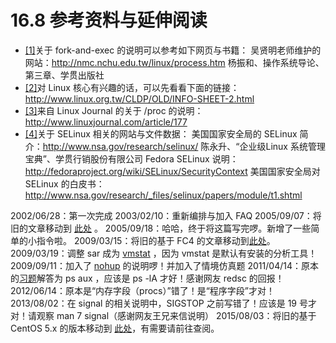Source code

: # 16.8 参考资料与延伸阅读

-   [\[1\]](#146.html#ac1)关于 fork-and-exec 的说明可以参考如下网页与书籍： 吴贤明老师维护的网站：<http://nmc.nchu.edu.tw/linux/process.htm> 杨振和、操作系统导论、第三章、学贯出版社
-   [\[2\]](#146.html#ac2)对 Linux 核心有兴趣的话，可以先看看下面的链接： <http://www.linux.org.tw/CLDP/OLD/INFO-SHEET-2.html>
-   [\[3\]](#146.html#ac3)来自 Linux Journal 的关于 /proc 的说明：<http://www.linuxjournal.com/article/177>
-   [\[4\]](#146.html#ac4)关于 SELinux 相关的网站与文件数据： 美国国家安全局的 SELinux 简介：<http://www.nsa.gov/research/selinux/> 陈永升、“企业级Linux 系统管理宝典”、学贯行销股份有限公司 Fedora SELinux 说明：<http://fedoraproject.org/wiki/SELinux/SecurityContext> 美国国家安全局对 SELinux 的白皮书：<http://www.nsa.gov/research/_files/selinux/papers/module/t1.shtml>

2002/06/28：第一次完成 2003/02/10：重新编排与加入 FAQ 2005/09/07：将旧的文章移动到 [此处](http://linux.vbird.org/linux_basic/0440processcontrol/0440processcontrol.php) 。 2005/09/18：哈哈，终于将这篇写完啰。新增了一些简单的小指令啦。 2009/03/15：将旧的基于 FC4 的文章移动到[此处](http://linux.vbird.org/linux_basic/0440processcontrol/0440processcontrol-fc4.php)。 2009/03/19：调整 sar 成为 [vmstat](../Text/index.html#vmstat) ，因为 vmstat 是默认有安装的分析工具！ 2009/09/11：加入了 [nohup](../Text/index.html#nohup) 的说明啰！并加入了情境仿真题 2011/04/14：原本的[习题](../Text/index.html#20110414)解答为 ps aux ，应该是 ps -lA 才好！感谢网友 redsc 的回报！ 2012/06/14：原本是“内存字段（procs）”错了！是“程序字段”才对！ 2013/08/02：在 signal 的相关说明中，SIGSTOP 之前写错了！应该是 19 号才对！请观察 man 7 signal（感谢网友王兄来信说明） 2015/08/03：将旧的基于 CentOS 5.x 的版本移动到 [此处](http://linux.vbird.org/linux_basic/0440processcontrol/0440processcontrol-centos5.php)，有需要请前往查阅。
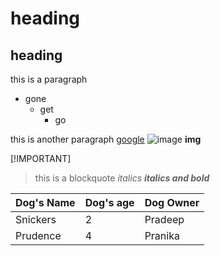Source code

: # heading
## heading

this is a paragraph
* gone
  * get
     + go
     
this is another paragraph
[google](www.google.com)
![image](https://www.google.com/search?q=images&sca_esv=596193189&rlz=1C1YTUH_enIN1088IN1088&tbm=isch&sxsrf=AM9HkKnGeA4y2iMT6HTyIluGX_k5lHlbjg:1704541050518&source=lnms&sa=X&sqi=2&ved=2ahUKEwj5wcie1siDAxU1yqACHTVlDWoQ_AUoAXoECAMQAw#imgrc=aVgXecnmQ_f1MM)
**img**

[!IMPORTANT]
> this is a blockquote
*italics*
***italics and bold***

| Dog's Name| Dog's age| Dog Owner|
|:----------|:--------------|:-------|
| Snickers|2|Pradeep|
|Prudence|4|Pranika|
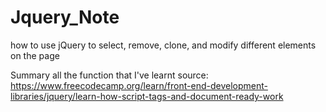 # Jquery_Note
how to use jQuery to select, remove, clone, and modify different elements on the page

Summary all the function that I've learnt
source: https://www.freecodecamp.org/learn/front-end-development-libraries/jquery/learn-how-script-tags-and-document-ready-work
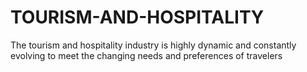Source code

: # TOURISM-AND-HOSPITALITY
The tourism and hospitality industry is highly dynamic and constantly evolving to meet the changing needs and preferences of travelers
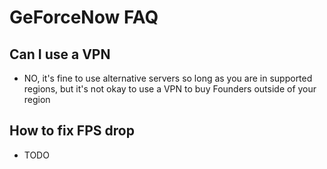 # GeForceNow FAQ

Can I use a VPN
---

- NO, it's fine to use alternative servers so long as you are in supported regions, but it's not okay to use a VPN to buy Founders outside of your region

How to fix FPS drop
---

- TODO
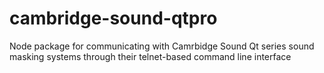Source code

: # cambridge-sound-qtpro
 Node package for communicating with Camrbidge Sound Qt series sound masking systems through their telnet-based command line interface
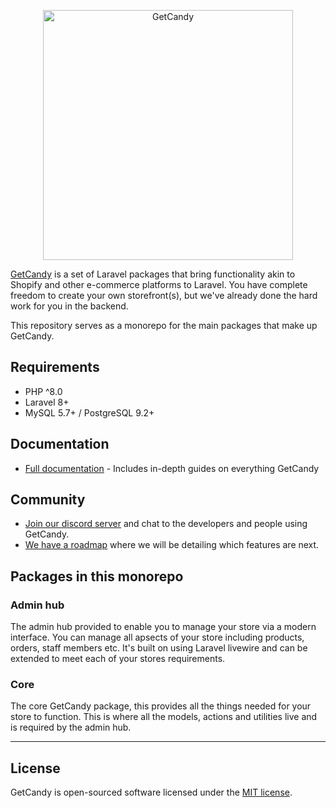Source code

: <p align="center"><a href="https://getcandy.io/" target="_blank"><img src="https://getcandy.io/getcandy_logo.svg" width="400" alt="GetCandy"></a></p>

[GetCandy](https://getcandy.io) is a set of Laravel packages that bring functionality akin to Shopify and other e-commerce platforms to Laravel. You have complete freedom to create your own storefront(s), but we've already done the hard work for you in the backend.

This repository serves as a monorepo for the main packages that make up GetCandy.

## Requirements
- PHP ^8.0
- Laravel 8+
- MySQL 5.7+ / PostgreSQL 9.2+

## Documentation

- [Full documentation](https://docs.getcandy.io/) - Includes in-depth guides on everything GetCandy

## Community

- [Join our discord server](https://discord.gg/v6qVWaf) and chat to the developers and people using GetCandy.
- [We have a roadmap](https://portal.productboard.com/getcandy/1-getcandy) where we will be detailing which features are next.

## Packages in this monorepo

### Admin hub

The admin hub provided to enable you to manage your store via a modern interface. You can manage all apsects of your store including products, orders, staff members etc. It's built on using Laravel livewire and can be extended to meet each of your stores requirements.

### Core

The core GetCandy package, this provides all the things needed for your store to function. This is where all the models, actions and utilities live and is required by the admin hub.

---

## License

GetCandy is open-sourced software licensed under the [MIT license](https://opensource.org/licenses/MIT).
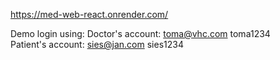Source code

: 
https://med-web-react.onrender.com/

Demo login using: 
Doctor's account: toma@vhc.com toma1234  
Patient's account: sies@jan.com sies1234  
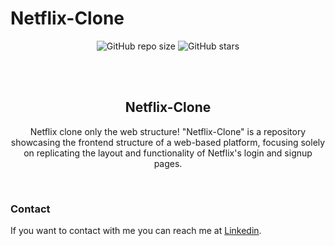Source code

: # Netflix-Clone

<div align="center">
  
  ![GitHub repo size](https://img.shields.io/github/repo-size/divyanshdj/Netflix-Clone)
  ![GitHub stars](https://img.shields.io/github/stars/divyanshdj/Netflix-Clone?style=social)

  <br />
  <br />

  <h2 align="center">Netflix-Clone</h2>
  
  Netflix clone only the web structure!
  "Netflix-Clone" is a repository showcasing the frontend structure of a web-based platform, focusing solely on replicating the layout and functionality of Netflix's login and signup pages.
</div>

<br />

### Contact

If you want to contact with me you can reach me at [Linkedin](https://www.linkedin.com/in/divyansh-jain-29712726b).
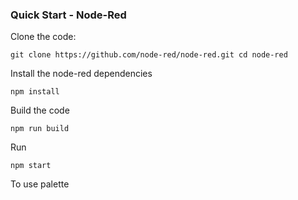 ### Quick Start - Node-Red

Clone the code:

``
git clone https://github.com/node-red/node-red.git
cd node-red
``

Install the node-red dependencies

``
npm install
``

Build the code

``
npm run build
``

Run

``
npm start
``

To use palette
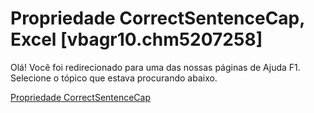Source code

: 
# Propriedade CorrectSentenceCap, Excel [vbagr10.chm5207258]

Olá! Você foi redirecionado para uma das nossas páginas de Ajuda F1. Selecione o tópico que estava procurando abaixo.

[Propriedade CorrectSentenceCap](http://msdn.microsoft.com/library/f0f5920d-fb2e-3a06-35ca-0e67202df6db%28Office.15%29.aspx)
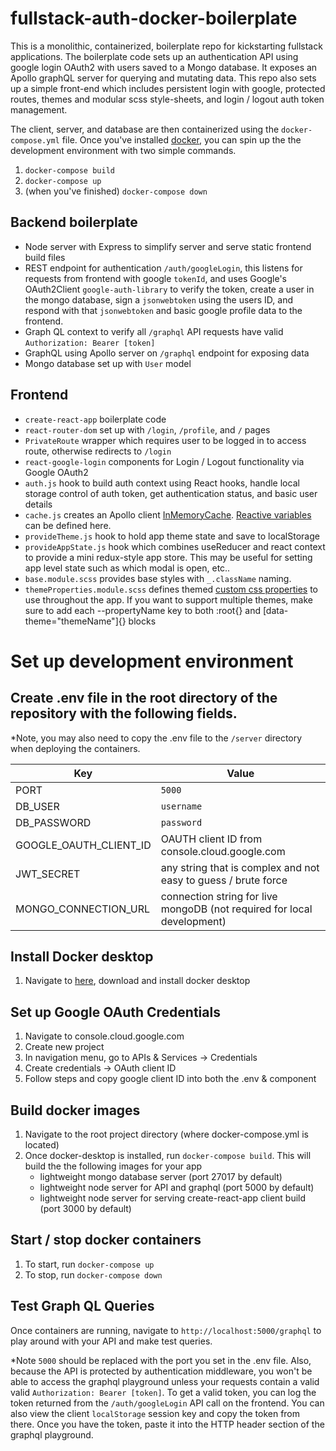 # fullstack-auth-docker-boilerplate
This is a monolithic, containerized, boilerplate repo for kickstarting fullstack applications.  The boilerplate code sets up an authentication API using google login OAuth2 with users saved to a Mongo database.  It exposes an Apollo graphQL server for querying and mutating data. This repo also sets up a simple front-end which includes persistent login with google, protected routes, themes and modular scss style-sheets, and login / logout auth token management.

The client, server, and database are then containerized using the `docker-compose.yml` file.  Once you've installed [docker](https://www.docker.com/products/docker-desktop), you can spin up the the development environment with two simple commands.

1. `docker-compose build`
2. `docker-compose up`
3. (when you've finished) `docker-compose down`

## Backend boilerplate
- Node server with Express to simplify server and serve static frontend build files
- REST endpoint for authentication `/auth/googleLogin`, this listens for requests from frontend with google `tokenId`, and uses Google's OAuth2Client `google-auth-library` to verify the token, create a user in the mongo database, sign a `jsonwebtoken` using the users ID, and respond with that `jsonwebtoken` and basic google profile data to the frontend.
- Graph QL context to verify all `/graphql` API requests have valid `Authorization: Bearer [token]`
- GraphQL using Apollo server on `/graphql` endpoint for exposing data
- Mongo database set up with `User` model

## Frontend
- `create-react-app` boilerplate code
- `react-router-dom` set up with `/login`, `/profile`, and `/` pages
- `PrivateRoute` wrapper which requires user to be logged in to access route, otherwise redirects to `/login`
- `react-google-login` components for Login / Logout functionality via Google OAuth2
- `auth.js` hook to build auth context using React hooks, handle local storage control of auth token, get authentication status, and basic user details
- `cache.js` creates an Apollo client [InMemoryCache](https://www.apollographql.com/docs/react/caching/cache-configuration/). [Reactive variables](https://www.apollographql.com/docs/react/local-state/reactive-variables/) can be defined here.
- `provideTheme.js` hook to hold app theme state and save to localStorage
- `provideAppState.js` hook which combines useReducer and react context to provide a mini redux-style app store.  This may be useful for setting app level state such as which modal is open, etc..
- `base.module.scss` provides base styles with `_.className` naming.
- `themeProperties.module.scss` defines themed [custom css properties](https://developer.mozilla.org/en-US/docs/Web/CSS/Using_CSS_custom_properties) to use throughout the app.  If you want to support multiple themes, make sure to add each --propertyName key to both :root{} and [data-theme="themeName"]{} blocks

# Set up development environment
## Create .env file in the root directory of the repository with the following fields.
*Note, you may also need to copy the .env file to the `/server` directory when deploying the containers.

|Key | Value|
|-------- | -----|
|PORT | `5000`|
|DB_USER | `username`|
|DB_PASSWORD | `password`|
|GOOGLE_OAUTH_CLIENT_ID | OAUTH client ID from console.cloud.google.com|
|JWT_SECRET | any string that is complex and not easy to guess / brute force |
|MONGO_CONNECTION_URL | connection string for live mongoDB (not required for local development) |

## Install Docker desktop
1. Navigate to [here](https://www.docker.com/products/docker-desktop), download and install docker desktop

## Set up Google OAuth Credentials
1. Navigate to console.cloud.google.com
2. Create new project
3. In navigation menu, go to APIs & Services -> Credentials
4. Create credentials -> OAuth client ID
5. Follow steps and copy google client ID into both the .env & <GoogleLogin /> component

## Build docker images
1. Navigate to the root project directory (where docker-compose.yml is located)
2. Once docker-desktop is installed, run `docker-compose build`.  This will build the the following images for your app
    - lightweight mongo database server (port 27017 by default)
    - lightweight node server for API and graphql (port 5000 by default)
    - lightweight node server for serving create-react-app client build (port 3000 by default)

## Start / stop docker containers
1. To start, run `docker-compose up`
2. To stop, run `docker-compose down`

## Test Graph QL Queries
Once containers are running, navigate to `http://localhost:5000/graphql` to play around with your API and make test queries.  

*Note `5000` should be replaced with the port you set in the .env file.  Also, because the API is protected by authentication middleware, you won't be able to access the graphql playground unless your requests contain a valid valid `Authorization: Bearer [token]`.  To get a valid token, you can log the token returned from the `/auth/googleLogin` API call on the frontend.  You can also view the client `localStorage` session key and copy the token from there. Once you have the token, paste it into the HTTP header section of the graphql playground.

# # # #

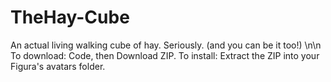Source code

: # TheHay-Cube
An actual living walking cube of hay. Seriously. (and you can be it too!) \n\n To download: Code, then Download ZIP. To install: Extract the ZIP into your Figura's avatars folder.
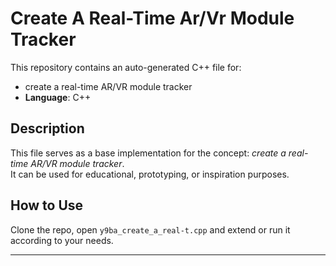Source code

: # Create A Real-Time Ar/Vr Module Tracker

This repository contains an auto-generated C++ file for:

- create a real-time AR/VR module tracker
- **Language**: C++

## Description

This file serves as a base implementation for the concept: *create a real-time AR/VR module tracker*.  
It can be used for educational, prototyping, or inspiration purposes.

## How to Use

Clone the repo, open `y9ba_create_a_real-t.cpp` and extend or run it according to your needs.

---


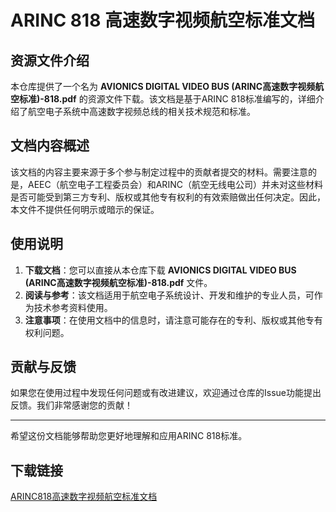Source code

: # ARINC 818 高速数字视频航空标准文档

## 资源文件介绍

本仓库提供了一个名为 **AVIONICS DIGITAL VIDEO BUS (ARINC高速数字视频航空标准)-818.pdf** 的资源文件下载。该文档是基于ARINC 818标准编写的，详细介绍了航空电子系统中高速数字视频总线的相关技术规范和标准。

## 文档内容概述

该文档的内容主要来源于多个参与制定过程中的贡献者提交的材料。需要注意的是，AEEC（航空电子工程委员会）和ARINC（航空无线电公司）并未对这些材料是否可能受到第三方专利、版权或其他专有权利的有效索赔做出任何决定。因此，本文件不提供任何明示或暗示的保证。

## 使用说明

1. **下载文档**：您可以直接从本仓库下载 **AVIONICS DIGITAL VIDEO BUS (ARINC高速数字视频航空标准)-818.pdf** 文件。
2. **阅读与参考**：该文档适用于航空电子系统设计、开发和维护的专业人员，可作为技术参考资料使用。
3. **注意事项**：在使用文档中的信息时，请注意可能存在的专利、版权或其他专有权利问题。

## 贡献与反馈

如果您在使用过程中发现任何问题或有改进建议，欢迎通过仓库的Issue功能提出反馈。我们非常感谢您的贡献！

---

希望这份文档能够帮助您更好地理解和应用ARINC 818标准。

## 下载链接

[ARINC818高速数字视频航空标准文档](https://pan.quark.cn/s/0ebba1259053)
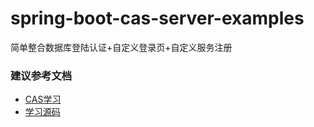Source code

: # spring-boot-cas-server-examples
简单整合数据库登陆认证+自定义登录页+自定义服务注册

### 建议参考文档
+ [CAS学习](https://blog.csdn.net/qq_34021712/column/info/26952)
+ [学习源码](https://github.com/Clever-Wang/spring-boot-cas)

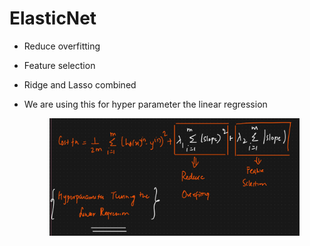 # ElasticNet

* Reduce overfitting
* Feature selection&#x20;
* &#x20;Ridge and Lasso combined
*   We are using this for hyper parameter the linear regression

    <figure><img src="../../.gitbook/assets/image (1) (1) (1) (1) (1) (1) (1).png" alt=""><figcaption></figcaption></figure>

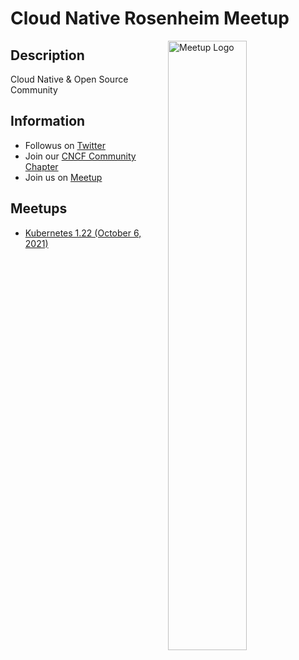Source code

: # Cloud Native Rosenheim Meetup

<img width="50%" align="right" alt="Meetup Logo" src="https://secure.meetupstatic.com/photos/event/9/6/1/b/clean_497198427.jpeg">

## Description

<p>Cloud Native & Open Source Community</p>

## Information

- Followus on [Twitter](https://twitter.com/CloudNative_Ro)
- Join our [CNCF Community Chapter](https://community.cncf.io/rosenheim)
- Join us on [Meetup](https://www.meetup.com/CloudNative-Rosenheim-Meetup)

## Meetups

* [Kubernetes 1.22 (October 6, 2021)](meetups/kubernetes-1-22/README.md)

# # # #

• _Goal of the exercise_:
Using the data above, transcribe exactly the lines between those containing "the linear regression" and "(October 6, 2021)](meetups/kubernetes-1-22/README.md)", inclusive, and leave every picture behind.

• _Finished exercise_:
*   We are using this for hyper parameter the linear regression

    <figure><img src="../../.gitbook/assets/image (1) (1) (1) (1) (1) (1) (1).png" alt=""><figcaption></figcaption></figure>

Source code

: # Cloud Native Rosenheim Meetup

<img width="50%" align="right" alt="Meetup Logo" src="https://secure.meetupstatic.com/photos/event/9/6/1/b/clean_497198427.jpeg">

## Description

<p>Cloud Native & Open Source Community</p>

## Information

- Followus on [Twitter](https://twitter.com/CloudNative_Ro)
- Join our [CNCF Community Chapter](https://community.cncf.io/rosenheim)
- Join us on [Meetup](https://www.meetup.com/CloudNative-Rosenheim-Meetup)

## Meetups

* [Kubernetes 1.22 (October 6, 2021)](meetups/kubernetes-1-22/README.md)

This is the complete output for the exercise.